XHap: Haplotype Assembly using Long-distance Read Correlations learned by Transformers
Shorya Consul, Ziqi Ke, Haris Vikalo
Bioinformatics Advances, 2023
Paper
Reconstructing haplotypes of an organism from a set of sequencing reads is a computationally challenging problem. Limitations on read length limitations and sequencing errors render this problem difficult even for diploids; the complexity of the problem grows with the ploidy of the organism. We present XHap, a novel method for haplotype assembly that aims to learn correlations between pairs of sequencing reads, including those that do not overlap but may be separated by large genomic distances, and utilize the learned correlations to assemble the haplotypes. XHap accompishes this by utilizing transformers, a powerful deep-learning technique that relies on the attention mechanism, to discover dependencies between non-overlapping reads. Experiments on semi-experimental and real data demonstrate that the proposed method significantly outperforms state-of-the-art techniques in diploid and polyploid haplotype assembly tasks on both short and long sequencing reads, resulting in as much as a 300-fold increase in the size of the assembled haplotypes.

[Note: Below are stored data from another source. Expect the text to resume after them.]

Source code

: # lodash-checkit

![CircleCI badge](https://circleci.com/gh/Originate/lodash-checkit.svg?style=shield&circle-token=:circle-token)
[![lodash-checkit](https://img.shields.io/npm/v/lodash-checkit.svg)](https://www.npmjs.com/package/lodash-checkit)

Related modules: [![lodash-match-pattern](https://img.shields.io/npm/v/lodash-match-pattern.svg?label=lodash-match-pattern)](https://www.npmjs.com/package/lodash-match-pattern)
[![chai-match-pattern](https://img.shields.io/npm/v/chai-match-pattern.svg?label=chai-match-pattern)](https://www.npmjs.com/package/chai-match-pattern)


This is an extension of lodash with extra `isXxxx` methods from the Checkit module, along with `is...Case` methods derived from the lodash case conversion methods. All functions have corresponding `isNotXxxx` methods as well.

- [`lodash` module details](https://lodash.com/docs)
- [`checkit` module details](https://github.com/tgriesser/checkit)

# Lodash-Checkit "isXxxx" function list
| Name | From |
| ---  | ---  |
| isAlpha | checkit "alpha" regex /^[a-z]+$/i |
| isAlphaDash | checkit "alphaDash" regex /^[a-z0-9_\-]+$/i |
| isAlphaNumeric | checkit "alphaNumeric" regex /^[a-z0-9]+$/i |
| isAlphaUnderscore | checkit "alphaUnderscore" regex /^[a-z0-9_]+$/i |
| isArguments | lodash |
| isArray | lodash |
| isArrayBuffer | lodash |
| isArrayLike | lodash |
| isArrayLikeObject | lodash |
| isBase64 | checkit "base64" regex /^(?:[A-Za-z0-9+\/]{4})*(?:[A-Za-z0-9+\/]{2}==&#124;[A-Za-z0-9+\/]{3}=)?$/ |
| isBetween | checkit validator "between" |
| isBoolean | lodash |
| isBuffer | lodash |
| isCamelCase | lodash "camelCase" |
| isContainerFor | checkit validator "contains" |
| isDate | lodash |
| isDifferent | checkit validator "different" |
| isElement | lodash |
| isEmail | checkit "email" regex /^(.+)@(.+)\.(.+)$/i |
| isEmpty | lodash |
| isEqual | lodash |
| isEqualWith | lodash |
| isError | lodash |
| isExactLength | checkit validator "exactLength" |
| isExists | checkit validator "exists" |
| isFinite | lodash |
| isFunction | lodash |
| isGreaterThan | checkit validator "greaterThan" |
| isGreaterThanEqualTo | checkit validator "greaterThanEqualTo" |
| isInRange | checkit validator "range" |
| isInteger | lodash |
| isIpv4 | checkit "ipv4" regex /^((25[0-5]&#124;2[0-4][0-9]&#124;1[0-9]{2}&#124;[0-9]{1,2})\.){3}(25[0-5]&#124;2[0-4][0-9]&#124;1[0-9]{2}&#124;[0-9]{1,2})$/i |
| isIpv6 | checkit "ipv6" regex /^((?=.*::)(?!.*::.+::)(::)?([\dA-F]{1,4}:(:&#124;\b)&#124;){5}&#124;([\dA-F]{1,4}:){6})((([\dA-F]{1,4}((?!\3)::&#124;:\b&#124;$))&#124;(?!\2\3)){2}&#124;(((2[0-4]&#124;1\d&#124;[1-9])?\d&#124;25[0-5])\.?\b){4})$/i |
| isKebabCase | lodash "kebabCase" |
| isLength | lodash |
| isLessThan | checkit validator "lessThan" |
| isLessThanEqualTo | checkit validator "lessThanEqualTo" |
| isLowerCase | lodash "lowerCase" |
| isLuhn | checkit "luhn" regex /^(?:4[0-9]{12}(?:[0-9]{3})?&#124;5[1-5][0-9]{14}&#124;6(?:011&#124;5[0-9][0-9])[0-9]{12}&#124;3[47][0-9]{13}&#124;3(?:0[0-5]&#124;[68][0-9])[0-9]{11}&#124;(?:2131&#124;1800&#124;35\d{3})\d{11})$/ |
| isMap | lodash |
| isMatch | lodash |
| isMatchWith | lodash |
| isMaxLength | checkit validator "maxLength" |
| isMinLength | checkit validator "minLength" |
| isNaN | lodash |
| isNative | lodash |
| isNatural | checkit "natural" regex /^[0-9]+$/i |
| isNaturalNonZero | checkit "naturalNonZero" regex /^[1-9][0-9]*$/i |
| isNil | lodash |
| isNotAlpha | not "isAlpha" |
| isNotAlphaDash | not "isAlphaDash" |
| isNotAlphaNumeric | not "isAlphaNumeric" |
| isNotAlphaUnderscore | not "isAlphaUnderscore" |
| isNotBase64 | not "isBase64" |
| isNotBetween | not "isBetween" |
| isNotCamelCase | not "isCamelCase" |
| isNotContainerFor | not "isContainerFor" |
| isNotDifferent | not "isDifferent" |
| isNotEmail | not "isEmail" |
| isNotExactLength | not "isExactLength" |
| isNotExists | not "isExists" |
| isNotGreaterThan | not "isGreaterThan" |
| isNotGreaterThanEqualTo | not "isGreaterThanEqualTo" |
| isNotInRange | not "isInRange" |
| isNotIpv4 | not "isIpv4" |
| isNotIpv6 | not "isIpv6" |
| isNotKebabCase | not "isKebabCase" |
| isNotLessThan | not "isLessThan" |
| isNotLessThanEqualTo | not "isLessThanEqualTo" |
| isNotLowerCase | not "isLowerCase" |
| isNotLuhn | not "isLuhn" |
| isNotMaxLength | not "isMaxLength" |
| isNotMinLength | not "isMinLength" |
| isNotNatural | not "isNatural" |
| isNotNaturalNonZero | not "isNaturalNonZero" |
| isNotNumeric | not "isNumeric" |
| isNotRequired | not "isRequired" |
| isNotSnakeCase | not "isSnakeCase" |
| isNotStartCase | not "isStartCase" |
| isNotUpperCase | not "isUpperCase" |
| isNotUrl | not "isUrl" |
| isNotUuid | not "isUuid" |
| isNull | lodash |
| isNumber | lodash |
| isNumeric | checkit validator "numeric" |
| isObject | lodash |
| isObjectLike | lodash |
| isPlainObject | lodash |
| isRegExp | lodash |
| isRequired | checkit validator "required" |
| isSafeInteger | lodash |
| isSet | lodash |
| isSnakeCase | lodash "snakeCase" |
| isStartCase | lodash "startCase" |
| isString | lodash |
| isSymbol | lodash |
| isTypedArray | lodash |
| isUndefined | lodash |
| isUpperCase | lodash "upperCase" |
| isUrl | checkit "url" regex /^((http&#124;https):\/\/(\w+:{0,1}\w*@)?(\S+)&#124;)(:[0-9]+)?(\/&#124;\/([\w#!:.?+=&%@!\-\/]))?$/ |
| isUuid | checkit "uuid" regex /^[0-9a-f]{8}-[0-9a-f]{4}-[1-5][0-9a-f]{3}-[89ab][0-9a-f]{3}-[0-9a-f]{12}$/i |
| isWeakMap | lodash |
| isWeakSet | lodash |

XVir: A Transformer-Based Architecture for Identifying Viral Reads from Cancer Samples
Shorya Consul, John Robertson, Haris Vikalo
Preprint
Many cancers can be linked to viral infections. With the advent of modern sequencing technolgoies, we now have access to massive amounts of tumor data, which in turn have allowed studies of the associations between viruses and cancers. However, the high diversity of oncoviral families makes detecting viral DNA challenging, thereby complicating the study of these associations. To that end, we propose XVir, a transformer-based deep learning architecture to reliably identify viral DNA present in human tumors. Results on semi-experimental data demonstrate that XVir is capable of achieving high detection accuracy, generally outperforming state-of-the-art competing methods while being more compact and less computationally demanding.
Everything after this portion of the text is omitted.